For instance, you might ask: ‘So tell me about your favourite lesson/activity today... What was enjoyable about it?’, ‘What did you learn from it?’, ‘I’ve not heard of that, can you explain it to me?’, ‘That’s interesting, tell me some more...’, ‘Tell me about something you found difficult (and why). Can we work it out together?’

 

Summative Assessment

What have we learned so far?

All students are formally tested at least once every term – for example with an end-of-unit test, a grade for a piece of project work or a mock exam. Formal mock exams take place prior to all external exams, either in the sports hall or in classrooms. The purpose is not only to monitor the progress and attainment but also to acquaint students with the formal process of taking exams.

Marking students’ work

Teacher assessment is marked in green pen and is often in addition to self-assessment or peer assessment. Students will be made aware of the criteria to achieve certain levels or grades so they can monitor their own progress.

The Swanage School Assessment Framework

All formal assessments are accompanied by an assessment framework. This identifies clearly what is expected for a student to achieve a certain grade. This is a very transparent approach and allows students (and parents) to understand fully what is expected of them and how to do well. All students are graded on the 9 - 1 GCSE scale, in formal assessments.

As parents, you can help by asking your child about their assessments and ask to see the assessment grid (the sheet which shows what is needed for each grade) both before the assessment and afterwards. Look out for the pink and green highlights on your son/daughter's assessment grid:

Green = 'Seen' (things they have shown they can do

Pink = 'Think' (this is something to work on)

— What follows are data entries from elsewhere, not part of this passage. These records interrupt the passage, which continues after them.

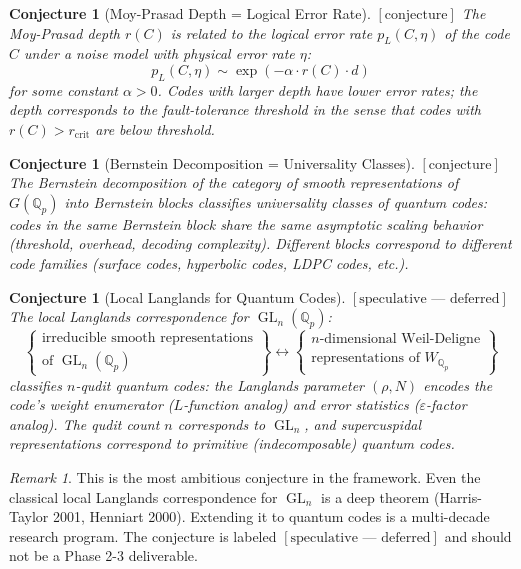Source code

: \documentclass[12pt]{article}
\newtheorem{conjecture}[definition]{Conjecture}
\theoremstyle{remark}
\newtheorem{remark}[definition]{Remark}
\begin{document}
\begin{conjecture}[Moy-Prasad Depth = Logical Error Rate]
$[\text{conjecture}]$
The Moy-Prasad depth $r(C)$ is related to the logical error rate
$p_L(C, \eta)$ of the code $C$ under a noise model with physical error
rate $\eta$:
\[
p_L(C, \eta) \sim \exp(-\alpha \cdot r(C) \cdot d)
\]
for some constant $\alpha > 0$. Codes with larger depth have lower error
rates; the depth corresponds to the fault-tolerance threshold in the sense
that codes with $r(C) > r_{\text{crit}}$ are below threshold.
\end{conjecture}

\begin{conjecture}[Bernstein Decomposition = Universality Classes]
$[\text{conjecture}]$
The Bernstein decomposition of the category of smooth representations of
$G(\mathbb{Q}_p)$ into Bernstein blocks classifies universality classes
of quantum codes: codes in the same Bernstein block share the same
asymptotic scaling behavior (threshold, overhead, decoding complexity).
Different blocks correspond to different code families (surface codes,
hyperbolic codes, LDPC codes, etc.).
\end{conjecture}

\begin{conjecture}[Local Langlands for Quantum Codes]
$[\text{speculative — deferred}]$
The local Langlands correspondence for $\operatorname{GL}_n(\mathbb{Q}_p)$:
\[
\begin{Bmatrix}
\text{irreducible smooth representations} \\
\text{of } \operatorname{GL}_n(\mathbb{Q}_p)
\end{Bmatrix}
\longleftrightarrow
\begin{Bmatrix}
n\text{-dimensional Weil-Deligne} \\
\text{representations of } W_{\mathbb{Q}_p}
\end{Bmatrix}
\]
classifies $n$-qudit quantum codes: the Langlands parameter
$(\rho, N)$ encodes the code's weight enumerator
($L$-function analog) and error statistics
($\varepsilon$-factor analog). The qudit count $n$ corresponds to
$\operatorname{GL}_n$, and supercuspidal representations correspond
to primitive (indecomposable) quantum codes.
\end{conjecture}

\begin{remark}
This is the most ambitious conjecture in the framework. Even the
classical local Langlands correspondence for $\operatorname{GL}_n$
is a deep theorem (Harris-Taylor 2001, Henniart 2000). Extending it
to quantum codes is a multi-decade research program. The conjecture
is labeled $[\text{speculative — deferred}]$ and should not be a
Phase 2-3 deliverable.
\end{remark}
\end{document}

We have developed the Assessment Framework by evaluating that a Year 11 grade 9 (for example) students would have been able to achieve in Year 7. That then becomes the grading criteria to achieve grade 8 in Year 7.


GCSE Grading System

In 2016 the GSCE grading system was changed from the old A* to C grade to a new 9-1 scale, where grade 5 is a 'good pass rate' in the same way a 'C' was the good pass grade previously. The purpose of the change was to drive up standards nationally, so whilst grade 5 is a 'pass', it is actually a low'B'/high 'C' grade.



Current  grade


Old grade
equivalent

9 A* plus
8 A*
7 A
6 high B
5 low B / high C
4 low C/D
3 E
2 F
1 G

 

All assessments for all students use the GCSE grading system, so for example, a student in Year 7 will be given a GCSE grade. This does not mean that they would achieve that grade if they sat the GCSE that day, rather it means if they continue learning at the same rate until they sit their GCSE in Year 11, that is the most likely grade they will achieve then.